[ABOUT THIS TASK] Please reproduce all entries word for word, leaving every image behind.
⟨
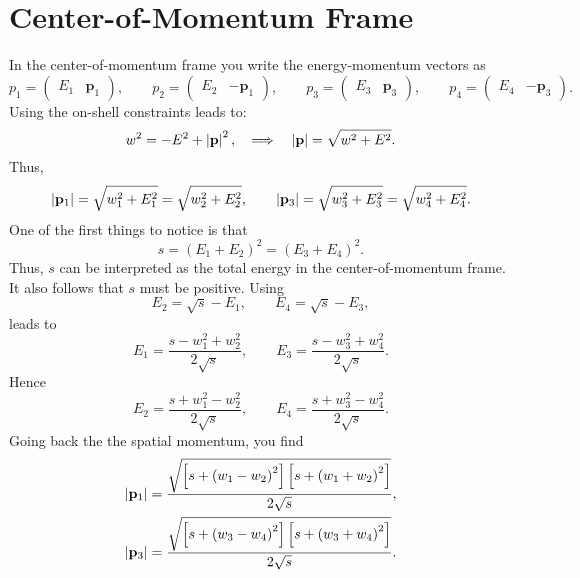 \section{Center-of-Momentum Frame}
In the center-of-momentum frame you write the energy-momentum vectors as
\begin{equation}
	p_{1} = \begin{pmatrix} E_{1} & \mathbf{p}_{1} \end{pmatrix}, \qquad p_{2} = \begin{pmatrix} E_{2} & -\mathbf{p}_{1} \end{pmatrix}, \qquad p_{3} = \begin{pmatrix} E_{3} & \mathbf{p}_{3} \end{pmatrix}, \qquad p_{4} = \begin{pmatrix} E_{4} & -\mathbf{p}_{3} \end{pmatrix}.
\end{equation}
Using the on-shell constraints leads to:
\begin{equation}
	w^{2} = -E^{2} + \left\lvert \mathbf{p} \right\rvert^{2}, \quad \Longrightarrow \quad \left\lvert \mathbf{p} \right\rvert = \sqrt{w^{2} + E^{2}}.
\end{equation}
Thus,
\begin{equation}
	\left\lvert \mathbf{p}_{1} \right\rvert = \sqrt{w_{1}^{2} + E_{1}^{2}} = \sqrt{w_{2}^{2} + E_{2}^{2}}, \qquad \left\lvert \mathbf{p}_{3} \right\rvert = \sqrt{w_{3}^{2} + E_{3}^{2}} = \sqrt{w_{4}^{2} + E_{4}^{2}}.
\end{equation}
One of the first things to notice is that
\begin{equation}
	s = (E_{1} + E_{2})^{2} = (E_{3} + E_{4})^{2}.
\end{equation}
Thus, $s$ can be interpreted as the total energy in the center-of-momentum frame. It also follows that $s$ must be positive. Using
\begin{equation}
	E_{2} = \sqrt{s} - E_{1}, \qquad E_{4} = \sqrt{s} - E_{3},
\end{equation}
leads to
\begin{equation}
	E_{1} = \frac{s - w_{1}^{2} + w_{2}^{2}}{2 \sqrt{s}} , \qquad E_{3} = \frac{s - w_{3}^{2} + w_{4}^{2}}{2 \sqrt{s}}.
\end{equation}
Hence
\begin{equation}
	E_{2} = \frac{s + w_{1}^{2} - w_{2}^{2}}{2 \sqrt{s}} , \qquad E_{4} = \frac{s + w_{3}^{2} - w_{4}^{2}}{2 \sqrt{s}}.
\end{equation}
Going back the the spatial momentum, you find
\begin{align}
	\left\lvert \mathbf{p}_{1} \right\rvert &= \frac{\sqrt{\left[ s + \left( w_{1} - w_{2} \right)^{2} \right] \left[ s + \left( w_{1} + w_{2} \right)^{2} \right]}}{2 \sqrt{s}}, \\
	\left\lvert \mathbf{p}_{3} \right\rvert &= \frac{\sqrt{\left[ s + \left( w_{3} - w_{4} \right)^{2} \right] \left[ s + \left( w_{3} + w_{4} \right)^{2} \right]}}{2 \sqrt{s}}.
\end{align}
⟩
[RESULT BELOW]
 \section{Center-of-Momentum Frame}
In the center-of-momentum frame you write the energy-momentum vectors as
\begin{equation}
	p_{1} = \begin{pmatrix} E_{1} & \mathbf{p}_{1} \end{pmatrix}, \qquad p_{2} = \begin{pmatrix} E_{2} & -\mathbf{p}_{1} \end{pmatrix}, \qquad p_{3} = \begin{pmatrix} E_{3} & \mathbf{p}_{3} \end{pmatrix}, \qquad p_{4} = \begin{pmatrix} E_{4} & -\mathbf{p}_{3} \end{pmatrix}.
\end{equation}
Using the on-shell constraints leads to:
\begin{equation}
	w^{2} = -E^{2} + \left\lvert \mathbf{p} \right\rvert^{2}, \quad \Longrightarrow \quad \left\lvert \mathbf{p} \right\rvert = \sqrt{w^{2} + E^{2}}.
\end{equation}
Thus,
\begin{equation}
	\left\lvert \mathbf{p}_{1} \right\rvert = \sqrt{w_{1}^{2} + E_{1}^{2}} = \sqrt{w_{2}^{2} + E_{2}^{2}}, \qquad \left\lvert \mathbf{p}_{3} \right\rvert = \sqrt{w_{3}^{2} + E_{3}^{2}} = \sqrt{w_{4}^{2} + E_{4}^{2}}.
\end{equation}
One of the first things to notice is that
\begin{equation}
	s = (E_{1} + E_{2})^{2} = (E_{3} + E_{4})^{2}.
\end{equation}
Thus, $s$ can be interpreted as the total energy in the center-of-momentum frame. It also follows that $s$ must be positive. Using
\begin{equation}
	E_{2} = \sqrt{s} - E_{1}, \qquad E_{4} = \sqrt{s} - E_{3},
\end{equation}
leads to
\begin{equation}
	E_{1} = \frac{s - w_{1}^{2} + w_{2}^{2}}{2 \sqrt{s}} , \qquad E_{3} = \frac{s - w_{3}^{2} + w_{4}^{2}}{2 \sqrt{s}}.
\end{equation}
Hence
\begin{equation}
	E_{2} = \frac{s + w_{1}^{2} - w_{2}^{2}}{2 \sqrt{s}} , \qquad E_{4} = \frac{s + w_{3}^{2} - w_{4}^{2}}{2 \sqrt{s}}.
\end{equation}
Going back the the spatial momentum, you find
\begin{align}
	\left\lvert \mathbf{p}_{1} \right\rvert &= \frac{\sqrt{\left[ s + \left( w_{1} - w_{2} \right)^{2} \right] \left[ s + \left( w_{1} + w_{2} \right)^{2} \right]}}{2 \sqrt{s}}, \\
	\left\lvert \mathbf{p}_{3} \right\rvert &= \frac{\sqrt{\left[ s + \left( w_{3} - w_{4} \right)^{2} \right] \left[ s + \left( w_{3} + w_{4} \right)^{2} \right]}}{2 \sqrt{s}}.
\end{align}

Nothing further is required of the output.